Die zwölf Parameter „für Hundertjährige“ unter der Linse
Bei den in der Studie untersuchten Biomarkern handelt es sich um 12 Blutparameter, die aufgrund ihrer Relevanz in Bezug auf Alterungsprozesse und Mortalität ausgewählt wurden. Hier sind sie zusammengefasst:
Harnsäure: ein Abfallprodukt des Stoffwechsels, das mit entzündlichen Prozessen verbunden ist.
Gesamtcholesterin und Glukose: Indikatoren für den Stoffwechsel- und Funktionsstatus.
Alanin-Aminotransferase (ALT), Aspartat-Aminotransferase (AST), Albumin, Gamma-Glutamyltransferase (GGT), alkalische Phosphatase (ALP) und Laktatdehydrogenase (LDH): Marker der Leberfunktion.
Kreatinin: ein Indikator für die Nierenfunktion.
Eisen e Gesamteisenbindungskapazität (TIBC): Parameter im Zusammenhang mit Anämie.
Albumin: ein Indikator für den Ernährungszustand.
Ein breites und vielfältiges Spektrum, das viele Schlüsselaspekte der menschlichen Physiologie abdeckt, von Entzündungen über den Energiestoffwechsel bis hin zur Funktionalität lebenswichtiger Organe wie Leber und Nieren. Alles Elemente, die nach heutigem Wissensstand den Alterungsprozess und die Lebensdauer maßgeblich beeinflussen können. Wie sehen diese Werte bei Hundertjährigen aus?
Subtile, aber signifikante Unterschiede
Eine vergleichende Analyse der Blutprofile ergab einige statistisch signifikante Unterschiede zwischen Hundertjährigen und Nicht-Hundertjährigen. Insbesondere die „Highlanders“ tendenziell niedrigere Glukose-, Kreatinin- und Harnsäurewerte ab dem 60. Lebensjahr. Allerdings weichen sie kaum von den Durchschnittswerten ihrer weniger langlebigen Artgenossen, den Hundertjährigen, ab Sie zeigten bei den meisten Biomarkern selten extreme Werte (sehr hoch oder sehr niedrig).

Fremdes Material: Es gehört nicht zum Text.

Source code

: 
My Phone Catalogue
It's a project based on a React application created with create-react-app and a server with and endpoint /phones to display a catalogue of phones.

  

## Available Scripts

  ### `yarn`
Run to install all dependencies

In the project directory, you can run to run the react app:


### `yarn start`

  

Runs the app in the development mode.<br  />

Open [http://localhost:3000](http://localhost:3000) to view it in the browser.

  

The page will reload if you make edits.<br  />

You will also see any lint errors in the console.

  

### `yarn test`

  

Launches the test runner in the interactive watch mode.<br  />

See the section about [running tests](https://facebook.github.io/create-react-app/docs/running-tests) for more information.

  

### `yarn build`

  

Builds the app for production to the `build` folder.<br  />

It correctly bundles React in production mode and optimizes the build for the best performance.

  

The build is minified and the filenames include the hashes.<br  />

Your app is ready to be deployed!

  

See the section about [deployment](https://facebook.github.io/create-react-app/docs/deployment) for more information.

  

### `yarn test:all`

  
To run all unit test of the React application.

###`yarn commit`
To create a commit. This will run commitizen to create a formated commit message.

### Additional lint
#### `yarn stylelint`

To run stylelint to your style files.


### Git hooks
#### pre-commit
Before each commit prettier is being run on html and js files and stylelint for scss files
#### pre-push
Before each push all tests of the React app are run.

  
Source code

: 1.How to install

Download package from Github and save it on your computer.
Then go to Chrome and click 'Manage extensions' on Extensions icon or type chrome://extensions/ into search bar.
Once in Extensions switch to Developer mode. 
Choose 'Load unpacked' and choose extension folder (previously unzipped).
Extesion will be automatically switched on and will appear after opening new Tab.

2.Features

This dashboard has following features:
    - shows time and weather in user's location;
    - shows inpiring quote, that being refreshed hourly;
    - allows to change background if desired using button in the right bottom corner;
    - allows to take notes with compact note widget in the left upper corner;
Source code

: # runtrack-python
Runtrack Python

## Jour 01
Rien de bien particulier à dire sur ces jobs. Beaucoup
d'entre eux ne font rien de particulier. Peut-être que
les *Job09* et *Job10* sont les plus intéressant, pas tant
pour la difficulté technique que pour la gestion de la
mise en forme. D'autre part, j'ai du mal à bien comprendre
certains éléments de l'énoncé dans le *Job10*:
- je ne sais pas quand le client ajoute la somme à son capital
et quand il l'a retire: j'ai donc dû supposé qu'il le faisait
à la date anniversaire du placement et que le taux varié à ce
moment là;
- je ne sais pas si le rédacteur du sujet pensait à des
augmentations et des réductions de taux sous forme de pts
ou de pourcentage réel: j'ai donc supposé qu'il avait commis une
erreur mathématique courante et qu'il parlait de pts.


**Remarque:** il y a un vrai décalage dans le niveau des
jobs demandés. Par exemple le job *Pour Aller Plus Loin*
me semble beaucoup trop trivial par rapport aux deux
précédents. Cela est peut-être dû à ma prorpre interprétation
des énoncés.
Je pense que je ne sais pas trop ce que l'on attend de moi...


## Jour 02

Beispielsweise hatten nur sehr wenige Hundertjährige im Alter hohe Glukosewerte größer als 6,5 mmol/L oder Kreatinin über 125 µmol/L. Schwellenwerte, die zwar innerhalb der Norm für die Allgemeinbevölkerung liegen, aber mit einer geringeren Wahrscheinlichkeit verbunden zu sein scheinen, das 100. Lebensjahr zu erreichen.
Interessanterweise zeigten sowohl Hundertjährige als auch Nicht-Hundertjährige bei vielen Parametern häufig Werte außerhalb des von klinischen Leitlinien als normal angesehenen Bereichs. Diese Daten deuten darauf hin, dass diese Leitlinien, die auf jüngeren und gesünderen Bevölkerungsgruppen basieren, für Personen über neunzig möglicherweise nicht völlig ausreichend sind.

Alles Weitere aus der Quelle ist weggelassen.